根据高阶梯队理论,管理者作为企业未来发展方向的掌舵人,其能力大小影响着企业战略决策和决策实施效果[14]。数字化转型作为一项战略投资决策,涉及数字化技术与企业全方位的渗透结合,对管理者能力提出了更高要求,导致不同资源型企业数字化转型存在较大差异。本文认为可能的原因在于:第一,能力较强的管理者具有更强的资源整合能力,可以更精准把握行业现状与企业定位,灵活安排资源配置,使得数字化转型的各个阶段顺利进行;第二,能力较强的管理者具有更为丰富的经验和深厚的专业知识,对自身能力也更加自信,具有更强的数字技术创新意愿,可以不断推动企业数字化转型;第三,能力较强的管理者具备的信号传递功能可以有效缓解代理问题,通过自身优异的管理能力获取股东和其他投资者的信任,有助于减少企业数字化转型实施过程中的阻力。

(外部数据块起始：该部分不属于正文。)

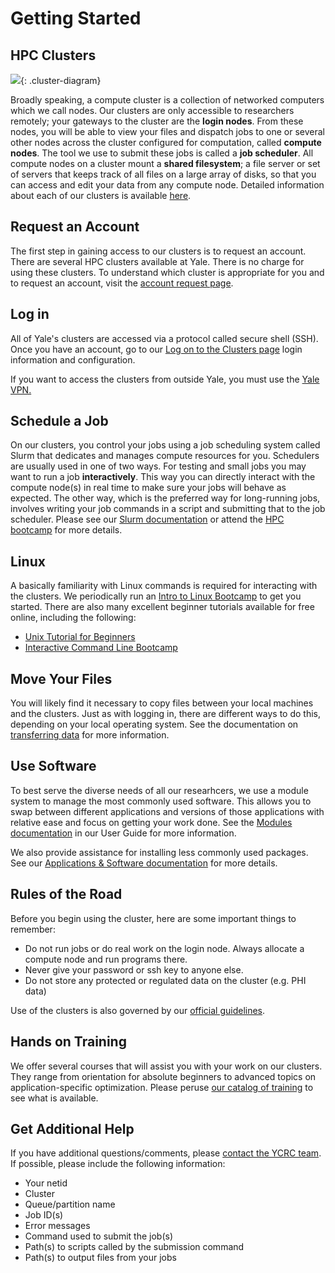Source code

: # Getting Started

## HPC Clusters

[![](/img/cluster.png)](/img/clusters.png){: .cluster-diagram}

Broadly speaking, a compute cluster is a collection of networked computers which we call nodes. Our clusters are only accessible to researchers remotely; your gateways to the cluster are the **login nodes**. From these nodes, you will be able to view your files and dispatch jobs to one or several other nodes across the cluster configured for computation, called  **compute nodes**. The tool we use to submit these jobs is called a **job scheduler**. All compute nodes on a cluster mount a **shared filesystem**; a file server or set of servers that keeps track of all files on a large array of disks, so that you can access and edit your data from any compute node. Detailed information about each of our clusters is available [here](clusters).

## Request an Account

The first step in gaining access to our clusters is to request an account. There are several HPC clusters available at Yale. There is no charge for using these clusters. To understand which cluster is appropriate for you and to request an account, visit the [account request page](https://research.computing.yale.edu/account-request).

## Log in

All of Yale's clusters are accessed via a protocol called secure shell (SSH). Once you have an account, go to our [Log on to the Clusters page](access) login information and configuration.

If you want to access the clusters from outside Yale, you must use the [Yale VPN.](access/vpn)

## Schedule a Job

On our clusters, you control your jobs using a job scheduling system called Slurm that dedicates and manages compute resources for you. Schedulers are usually used in one of two ways. For testing and small jobs you may want to run a job **interactively**. This way you can directly interact with the compute node(s) in real time to make sure your jobs will behave as expected. The other way, which is the preferred way for long-running jobs, involves writing your job commands in a script and submitting that to the job scheduler. Please see our [Slurm documentation](job-scheduling) or attend the [HPC bootcamp](https://research.computing.yale.edu/training/ycrc-bootcamps/ycrc-bootcamp-practical-hpc) for more details.

## Linux

A basically familiarity with Linux commands is required for interacting with the clusters. We periodically run an [Intro to Linux Bootcamp](https://research.computing.yale.edu/training/ycrc-bootcamps/practical-introduction-linux) to get you started. There are also many excellent beginner tutorials available for free online, including the following:

* [Unix Tutorial for Beginners](http://www.ee.surrey.ac.uk/Teaching/Unix/index.html)
* [Interactive Command Line Bootcamp](http://rik.smith-unna.com/command_line_bootcamp/)

## Move Your Files

You will likely find it necessary to copy files between your local machines and the clusters. Just as with logging in, there are different ways to do this, depending on your local operating system. See the documentation on [transferring data](data/transfer) for more information.

## Use Software

To best serve the diverse needs of all our researhcers, we use a module system to manage the most commonly used software. This allows you to swap between different applications and versions of those applications with relative ease and focus on getting your work done. See the [Modules documentation](applications/modules) in our User Guide for more information.

We also provide assistance for installing less commonly used packages. See our [Applications & Software documentation](applications) for more details.

## Rules of the Road

Before you begin using the cluster, here are some important things to remember:

* Do not run jobs or do real work on the login node. Always allocate a compute node and run programs there.
* Never give your password or ssh key to anyone else.
* Do not store any protected or regulated data on the cluster (e.g. PHI data)

Use of the clusters is also governed by our [official guidelines](https://research.computing.yale.edu/services/high-performance-computing/hpc-principles).

## Hands on Training

We offer several courses that will assist you with your work on our clusters. They range from orientation for absolute beginners to advanced topics on application-specific optimization. Please peruse [our catalog of training](https://research.computing.yale.edu/training/ycrc-bootcamps) to see what is available.

## Get Additional Help

If you have additional questions/comments, please [contact the YCRC team](mailto:hpc@yale.edu). If possible, please include the following information:

* Your netid
* Cluster
* Queue/partition name
* Job ID(s)
* Error messages
* Command used to submit the job(s)
* Path(s) to scripts called by the submission command
* Path(s) to output files from your jobs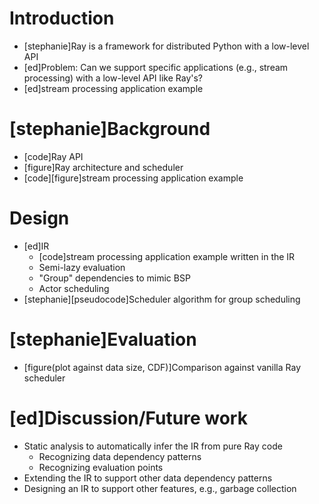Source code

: # Introduction
- [stephanie]Ray is a framework for distributed Python with a low-level API
- [ed]Problem: Can we support specific applications (e.g., stream processing) with a low-level API like Ray's?
- [ed]stream processing application example
# [stephanie]Background
- [code]Ray API
- [figure]Ray architecture and scheduler
- [code][figure]stream processing application example
# Design
- [ed]IR
  - [code]stream processing application example written in the IR
  - Semi-lazy evaluation
  - "Group" dependencies to mimic BSP
  - Actor scheduling
- [stephanie][pseudocode]Scheduler algorithm for group scheduling
# [stephanie]Evaluation
- [figure(plot against data size, CDF)]Comparison against vanilla Ray scheduler
# [ed]Discussion/Future work
- Static analysis to automatically infer the IR from pure Ray code
  - Recognizing data dependency patterns
  - Recognizing evaluation points
- Extending the IR to support other data dependency patterns
- Designing an IR to support other features, e.g., garbage collection
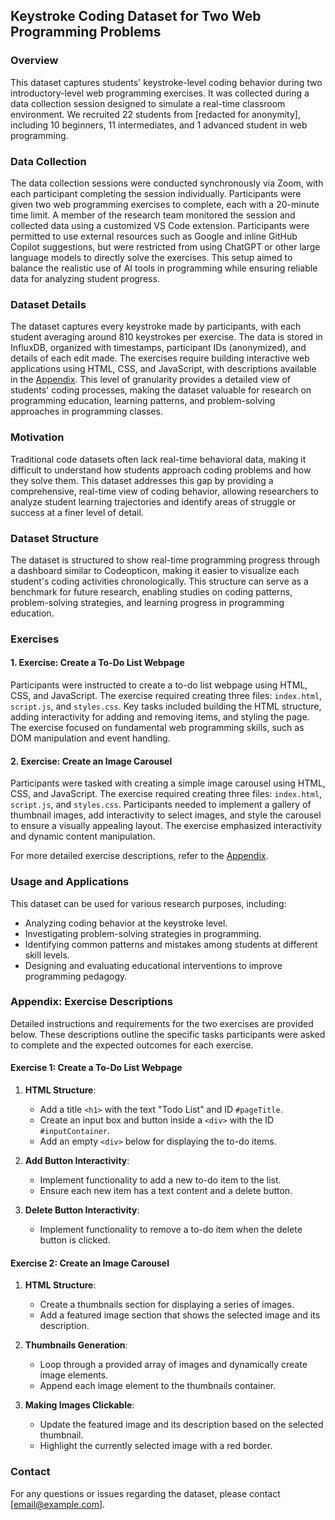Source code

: ## Keystroke Coding Dataset for Two Web Programming Problems

### Overview
This dataset captures students' keystroke-level coding behavior during two introductory-level web programming exercises. It was collected during a data collection session designed to simulate a real-time classroom environment. We recruited 22 students from [redacted for anonymity], including 10 beginners, 11 intermediates, and 1 advanced student in web programming.

### Data Collection
The data collection sessions were conducted synchronously via Zoom, with each participant completing the session individually. Participants were given two web programming exercises to complete, each with a 20-minute time limit. A member of the research team monitored the session and collected data using a customized VS Code extension. Participants were permitted to use external resources such as Google and inline GitHub Copilot suggestions, but were restricted from using ChatGPT or other large language models to directly solve the exercises. This setup aimed to balance the realistic use of AI tools in programming while ensuring reliable data for analyzing student progress.

### Dataset Details
The dataset captures every keystroke made by participants, with each student averaging around 810 keystrokes per exercise. The data is stored in InfluxDB, organized with timestamps, participant IDs (anonymized), and details of each edit made. The exercises require building interactive web applications using HTML, CSS, and JavaScript, with descriptions available in the [Appendix](#exercise-descriptions). This level of granularity provides a detailed view of students' coding processes, making the dataset valuable for research on programming education, learning patterns, and problem-solving approaches in programming classes.

### Motivation
Traditional code datasets often lack real-time behavioral data, making it difficult to understand how students approach coding problems and how they solve them. This dataset addresses this gap by providing a comprehensive, real-time view of coding behavior, allowing researchers to analyze student learning trajectories and identify areas of struggle or success at a finer level of detail.

### Dataset Structure
The dataset is structured to show real-time programming progress through a dashboard similar to Codeopticon, making it easier to visualize each student's coding activities chronologically. This structure can serve as a benchmark for future research, enabling studies on coding patterns, problem-solving strategies, and learning progress in programming education.

### Exercises
#### 1. Exercise: Create a To-Do List Webpage
Participants were instructed to create a to-do list webpage using HTML, CSS, and JavaScript. The exercise required creating three files: `index.html`, `script.js`, and `styles.css`. Key tasks included building the HTML structure, adding interactivity for adding and removing items, and styling the page. The exercise focused on fundamental web programming skills, such as DOM manipulation and event handling.

#### 2. Exercise: Create an Image Carousel
Participants were tasked with creating a simple image carousel using HTML, CSS, and JavaScript. The exercise required creating three files: `index.html`, `script.js`, and `styles.css`. Participants needed to implement a gallery of thumbnail images, add interactivity to select images, and style the carousel to ensure a visually appealing layout. The exercise emphasized interactivity and dynamic content manipulation.

For more detailed exercise descriptions, refer to the [Appendix](#exercise-descriptions).

### Usage and Applications
This dataset can be used for various research purposes, including:
- Analyzing coding behavior at the keystroke level.
- Investigating problem-solving strategies in programming.
- Identifying common patterns and mistakes among students at different skill levels.
- Designing and evaluating educational interventions to improve programming pedagogy.

### Appendix: Exercise Descriptions <a id="exercise-descriptions"></a>
Detailed instructions and requirements for the two exercises are provided below. These descriptions outline the specific tasks participants were asked to complete and the expected outcomes for each exercise.

#### Exercise 1: Create a To-Do List Webpage
1. **HTML Structure**:
   - Add a title `<h1>` with the text "Todo List" and ID `#pageTitle`.
   - Create an input box and button inside a `<div>` with the ID `#inputContainer`.
   - Add an empty `<div>` below for displaying the to-do items.

2. **Add Button Interactivity**:
   - Implement functionality to add a new to-do item to the list.
   - Ensure each new item has a text content and a delete button.

3. **Delete Button Interactivity**:
   - Implement functionality to remove a to-do item when the delete button is clicked.

#### Exercise 2: Create an Image Carousel
1. **HTML Structure**:
   - Create a thumbnails section for displaying a series of images.
   - Add a featured image section that shows the selected image and its description.

2. **Thumbnails Generation**:
   - Loop through a provided array of images and dynamically create image elements.
   - Append each image element to the thumbnails container.

3. **Making Images Clickable**:
   - Update the featured image and its description based on the selected thumbnail.
   - Highlight the currently selected image with a red border.

### Contact
For any questions or issues regarding the dataset, please contact [email@example.com].
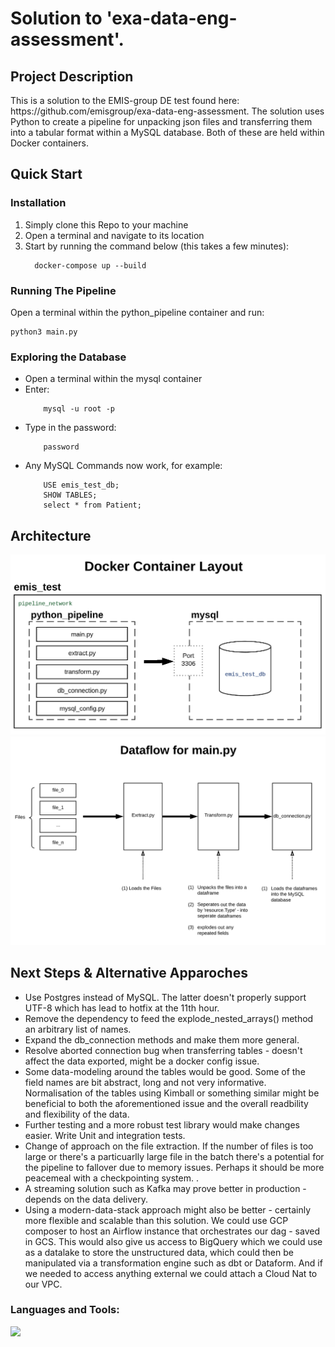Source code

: <h1 align="left">Solution to 'exa-data-eng-assessment'.</h1>

<h2 align="left">Project Description</h2>
<p align="left">
    This is a solution to the EMIS-group DE test found here: https://github.com/emisgroup/exa-data-eng-assessment.
    The solution uses Python to create a pipeline for unpacking json files and transferring them into a tabular format within a MySQL database.   Both of these are held within Docker containers.  
</p>



<h2 align="left">Quick Start</h2>
<h3 align="left">Installation</h3>
<p>
<ol>
  <li>Simply clone this Repo to your machine</li>
  <li>Open a terminal and navigate to its location</li>
  <li>Start by running the command below (this takes a few minutes):</li>
      
      docker-compose up --build
</ol>
    
</p>


<h3 align="left">Running The Pipeline</h3>
<p align="left">
    Open a terminal within the python_pipeline container
    and run:
    
    python3 main.py
</p>

<h3 align="left">Exploring the Database</h3>
<ul>
    <li>Open a terminal within the mysql container</li>
    <li>Enter:</li> 
        
        mysql -u root -p
</ul>
<ul>
    <li>Type in the password:</li>
    
        password
</ul>
<ul>
    <li>Any MySQL Commands now work, for example:
        
        USE emis_test_db;
        SHOW TABLES;
        select * from Patient;
</ul>



<h2 align="left">Architecture</h2>


![alt text](https://github.com/rlamprell/emis_test/blob/main/emis-test-docker-diagram.PNG?raw=true)
![alt text](https://github.com/rlamprell/emis_test/blob/main/emis-test-main-dataflow.PNG?raw=true)



<h2 align="left">Next Steps & Alternative Apparoches</h2>
<ul>
    <li>Use Postgres instead of MySQL.  The latter doesn't properly support UTF-8 which has lead to hotfix at the 11th hour.</li>
    <li>Remove the dependency to feed the explode_nested_arrays() method an arbitrary list of names.</li>
    <li>Expand the db_connection methods and make them more general.</li>
    <li>Resolve aborted connection bug when transferring tables - doesn't affect the data exported, might be a docker config issue.</li>
    <li>Some data-modeling around the tables would be good.  Some of the field names are bit abstract, long and not very informative.  Normalisation of the tables using Kimball or something similar might be beneficial to both the aforementioned issue and the overall readbility and flexibility of the data.</li> 
    <li>Further testing and a more robust test library would make changes easier.  Write Unit and integration tests.</li>
    <li>Change of approach on the file extraction.  If the number of files is too large or there's a particuarlly large file in the batch there's a potential for the pipeline to fallover due to memory issues.  Perhaps it should be more peacemeal with a checkpointing system.  .</li>
    <li>A streaming solution such as Kafka may prove better in production - depends on the data delivery.</li>
    <li>Using a modern-data-stack approach might also be better - certainly more flexible and scalable than this solution.  We could use GCP composer to host an Airflow instance that orchestrates our dag - saved in GCS.  This would also give us access to BigQuery which we could use as a datalake to store the unstructured data, which could then be manipulated via a transformation engine such as dbt or Dataform.  And if we needed to access anything external we could attach a Cloud Nat to our VPC.</li>
</ul>


<h3 align="left">Languages and Tools:</h3>
<p align="left"> 
    <a href="https://www.tensorflow.org" target="_blank" rel="noreferrer"> 
        <img src="https://skillicons.dev/icons?i=python,mysql,docker,git" />
    </a> 
</p>
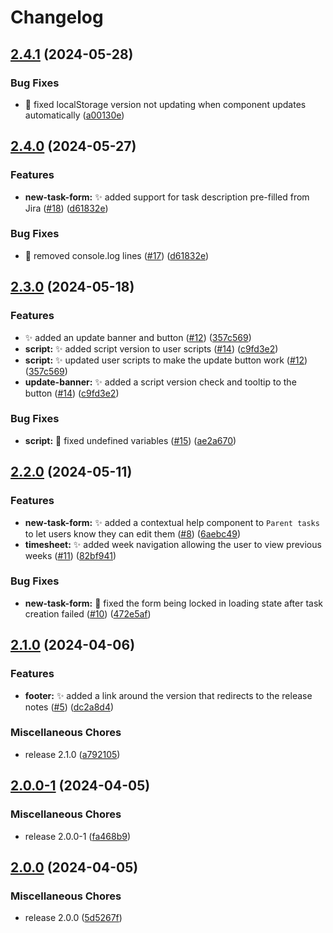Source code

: # Changelog

## [2.4.1](https://github.com/davids-ensemble/tj-jira-panel/compare/v2.4.0...v2.4.1) (2024-05-28)


### Bug Fixes

* 🐛 fixed localStorage version not updating when component updates automatically ([a00130e](https://github.com/davids-ensemble/tj-jira-panel/commit/a00130efdfe57d641d3df254f270b4e1aaeaeeca))

## [2.4.0](https://github.com/davids-ensemble/tj-jira-panel/compare/v2.3.0...v2.4.0) (2024-05-27)


### Features

* **new-task-form:** ✨ added support for task description pre-filled from Jira ([#18](https://github.com/davids-ensemble/tj-jira-panel/issues/18)) ([d61832e](https://github.com/davids-ensemble/tj-jira-panel/commit/d61832e615f38e2672282256ec2d39f5aa508830))


### Bug Fixes

* :bug: removed console.log lines ([#17](https://github.com/davids-ensemble/tj-jira-panel/issues/17)) ([d61832e](https://github.com/davids-ensemble/tj-jira-panel/commit/d61832e615f38e2672282256ec2d39f5aa508830))

## [2.3.0](https://github.com/davids-ensemble/tj-jira-panel/compare/v2.2.0...v2.3.0) (2024-05-18)


### Features

* :sparkles: added an update banner and button ([#12](https://github.com/davids-ensemble/tj-jira-panel/issues/12)) ([357c569](https://github.com/davids-ensemble/tj-jira-panel/commit/357c56946c0ae2e6fa4f52e584a5d448b4119141))
* **script:** :sparkles: added script version to user scripts ([#14](https://github.com/davids-ensemble/tj-jira-panel/issues/14)) ([c9fd3e2](https://github.com/davids-ensemble/tj-jira-panel/commit/c9fd3e25b5531895ab5d7d651f6a469f7c77b33b))
* **script:** :sparkles: updated user scripts to make the update button work ([#12](https://github.com/davids-ensemble/tj-jira-panel/issues/12)) ([357c569](https://github.com/davids-ensemble/tj-jira-panel/commit/357c56946c0ae2e6fa4f52e584a5d448b4119141))
* **update-banner:** :sparkles: added a script version check and tooltip to the button ([#14](https://github.com/davids-ensemble/tj-jira-panel/issues/14)) ([c9fd3e2](https://github.com/davids-ensemble/tj-jira-panel/commit/c9fd3e25b5531895ab5d7d651f6a469f7c77b33b))


### Bug Fixes

* **script:** :bug: fixed undefined variables ([#15](https://github.com/davids-ensemble/tj-jira-panel/issues/15)) ([ae2a670](https://github.com/davids-ensemble/tj-jira-panel/commit/ae2a670d7f28c9926fdde9906876a04c94c5ed90))

## [2.2.0](https://github.com/davids-ensemble/tj-jira-panel/compare/v2.1.0...v2.2.0) (2024-05-11)


### Features

* **new-task-form:** :sparkles: added a contextual help component to `Parent tasks` to let users know they can edit them ([#8](https://github.com/davids-ensemble/tj-jira-panel/issues/8)) ([6aebc49](https://github.com/davids-ensemble/tj-jira-panel/commit/6aebc495ed917ffe82b6c3c0e83198f5dbfc1aa5))
* **timesheet:** :sparkles: added week navigation allowing the user to view previous weeks ([#11](https://github.com/davids-ensemble/tj-jira-panel/issues/11)) ([82bf941](https://github.com/davids-ensemble/tj-jira-panel/commit/82bf941fd222da7cb72a7b13bece21c93f19e5c8))


### Bug Fixes

* **new-task-form:** :bug: fixed the form being locked in loading state after task creation failed ([#10](https://github.com/davids-ensemble/tj-jira-panel/issues/10)) ([472e5af](https://github.com/davids-ensemble/tj-jira-panel/commit/472e5af3235489f613a29fbb8b683c2f6812b464))

## [2.1.0](https://github.com/davids-ensemble/tj-jira-panel/compare/v2.0.0-1...v2.1.0) (2024-04-06)


### Features

* **footer:** :sparkles: added a link around the version that redirects to the release notes ([#5](https://github.com/davids-ensemble/tj-jira-panel/issues/5)) ([dc2a8d4](https://github.com/davids-ensemble/tj-jira-panel/commit/dc2a8d4b5513fe5bb9983a75d8ee2284bb749681))


### Miscellaneous Chores

* release 2.1.0 ([a792105](https://github.com/davids-ensemble/tj-jira-panel/commit/a79210505fe2969f5bd9e059a72822f7192fcee6))

## [2.0.0-1](https://github.com/davids-ensemble/tj-jira-panel/compare/v2.0.0...v2.0.0-1) (2024-04-05)


### Miscellaneous Chores

* release 2.0.0-1 ([fa468b9](https://github.com/davids-ensemble/tj-jira-panel/commit/fa468b993e1cfedfae0a0abf6be0d225d1418e85))

## [2.0.0](https://github.com/davids-ensemble/tj-jira-panel/compare/v1.2.0...v2.0.0) (2024-04-05)


### Miscellaneous Chores

* release 2.0.0 ([5d5267f](https://github.com/davids-ensemble/tj-jira-panel/commit/5d5267f1d932e0927ec4369ecee19c8e8fa4b382))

综上所述,企业特征等客观因素影响企业数字化转型的进程,而管理者能力则是实施数字化转型的关键力量。企业数字化转型始于管理者的决心和专业素养,由此触发对数字化本质、愿景、路径的认知,并由管理者引领甚至亲力亲为实施数字化转型,管理者能力的高低极大程度上决定着数字化转型的成败。基于此,本文提出假设1。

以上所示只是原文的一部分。